I didn’t really know that man: the famous John Hope Franklin. The John Hope Franklin I knew was a warm and courteous man who was devoted to three things: his family, educating, and growing beautiful orchids. He and my father, himself an eminent historian, may not have been necessarily close, but they shard a friendship having its roots in a deep mutual respect for each other as historians and writers. In the few times I got to speak to Dr. Franklin, I came to share my father’s respect for a remarkable man.

One experience with John Hope Franklin stands out particularly in my memory. Dr. Franklin and his wife, Aurelia, came to New Orleans for a professional meeting. My mother offered to show them some of the sites, and she mentioned that she often took out-of-towners to see some of the nearby plantations. Mom immediately winced, realizing she had just volunteered to take the nation’s preeminent authority on the evils of slavery to a sugar-coated version of the scene of the crime. Dr. Franklin graciously declared that he would find such a trip to be interesting. I’m not sure if my mother thought including her youngest son, then in high school, would offer some level of emotional support for her, or if she merely thought I would get a little enlightenment courtesy of John Hope Franklin. In either event, I went along.

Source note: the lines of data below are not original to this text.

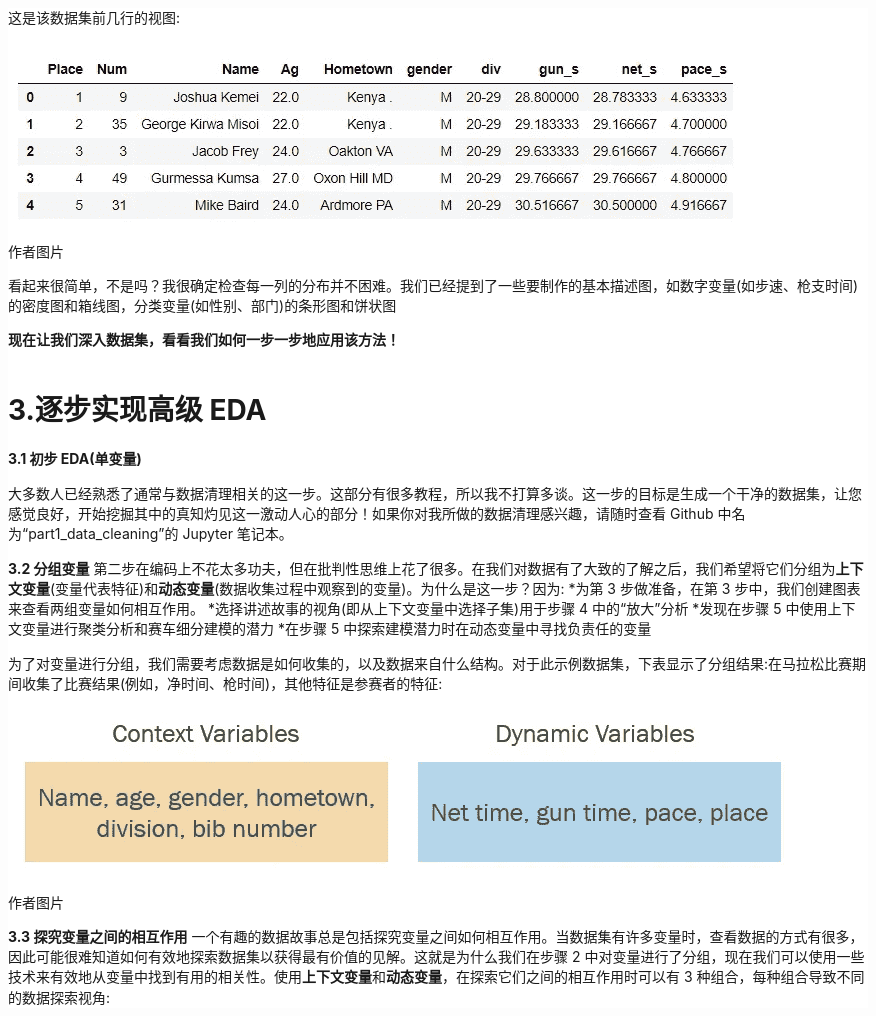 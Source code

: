 这是该数据集前几行的视图:

![](img/2263edc4a1a31560c9f366c23696c5e5.png)

作者图片

看起来很简单，不是吗？我很确定检查每一列的分布并不困难。我们已经提到了一些要制作的基本描述图，如数字变量(如步速、枪支时间)的密度图和箱线图，分类变量(如性别、部门)的条形图和饼状图

**现在让我们深入数据集，看看我们如何一步一步地应用该方法！**

# 3.逐步实现高级 EDA

**3.1 初步 EDA(单变量)**

大多数人已经熟悉了通常与数据清理相关的这一步。这部分有很多教程，所以我不打算多谈。这一步的目标是生成一个干净的数据集，让您感觉良好，开始挖掘其中的真知灼见这一激动人心的部分！如果你对我所做的数据清理感兴趣，请随时查看 Github 中名为“part1_data_cleaning”的 Jupyter 笔记本。

**3.2 分组变量**
第二步在编码上不花太多功夫，但在批判性思维上花了很多。在我们对数据有了大致的了解之后，我们希望将它们分组为**上下文变量**(变量代表特征)和**动态变量**(数据收集过程中观察到的变量)。为什么是这一步？因为:
*为第 3 步做准备，在第 3 步中，我们创建图表来查看两组变量如何相互作用。
*选择讲述故事的视角(即从上下文变量中选择子集)用于步骤 4 中的“放大”分析
*发现在步骤 5 中使用上下文变量进行聚类分析和赛车细分建模的潜力
*在步骤 5 中探索建模潜力时在动态变量中寻找负责任的变量

为了对变量进行分组，我们需要考虑数据是如何收集的，以及数据来自什么结构。对于此示例数据集，下表显示了分组结果:在马拉松比赛期间收集了比赛结果(例如，净时间、枪时间)，其他特征是参赛者的特征:

![](img/d17a5297482a0ea62677449cad06c701.png)

作者图片

**3.3 探究变量之间的相互作用**
一个有趣的数据故事总是包括探究变量之间如何相互作用。当数据集有许多变量时，查看数据的方式有很多，因此可能很难知道如何有效地探索数据集以获得最有价值的见解。这就是为什么我们在步骤 2 中对变量进行了分组，现在我们可以使用一些技术来有效地从变量中找到有用的相关性。使用**上下文变量**和**动态变量**，在探索它们之间的相互作用时可以有 3 种组合，每种组合导致不同的数据探索视角:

I don’t recall which plantation we were at, or exactly what was being said. I do recall that the tour guide was well into the Gone With the Wind version of history when I saw a slight smile come to Dr. Franklin’s face. He raised his hand, and proceeded to deliver a five-minute lecture that destroyed all of the myths that had just been thrown at us. Although it was indeed a lecture, it was delivered without a trace of anger, bitterness, condescension, or accusation. This was simply another opportunity for John Hope Franklin to do what he loved best: educating. He did it with a soft voice that demanded attention.

I looked at the others in the room. The tour guide looked impatient and upset that someone had gotten her off of her script. The other people taking the tour, however, looked thoughtful. None of them knew just who this gentleman was, who looked distinguished even in walking shorts and a sport shirt. It was clear, though, that he was someone who merited attention.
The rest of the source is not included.